## Task
Show all the lines in the data below that include the word "there".

-- Information given follows --

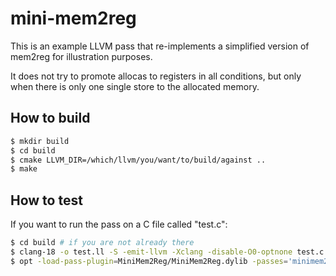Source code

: # mini-mem2reg

This is an example LLVM pass that re-implements a simplified version of
mem2reg for illustration purposes.

It does not try to promote allocas to registers in all conditions, but only
when there is only one single store to the allocated memory.

## How to build

```sh
$ mkdir build
$ cd build
$ cmake LLVM_DIR=/which/llvm/you/want/to/build/against ..
$ make
```

## How to test

If you want to run the pass on a C file called "test.c":

```sh
$ cd build # if you are not already there
$ clang-18 -o test.ll -S -emit-llvm -Xclang -disable-O0-optnone test.c
$ opt -load-pass-plugin=MiniMem2Reg/MiniMem2Reg.dylib -passes='minimem2reg' -S test.ll
```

-- Information given concluded --

## Written answer
when there is only one single store to the allocated memory.
$ cd build # if you are not already there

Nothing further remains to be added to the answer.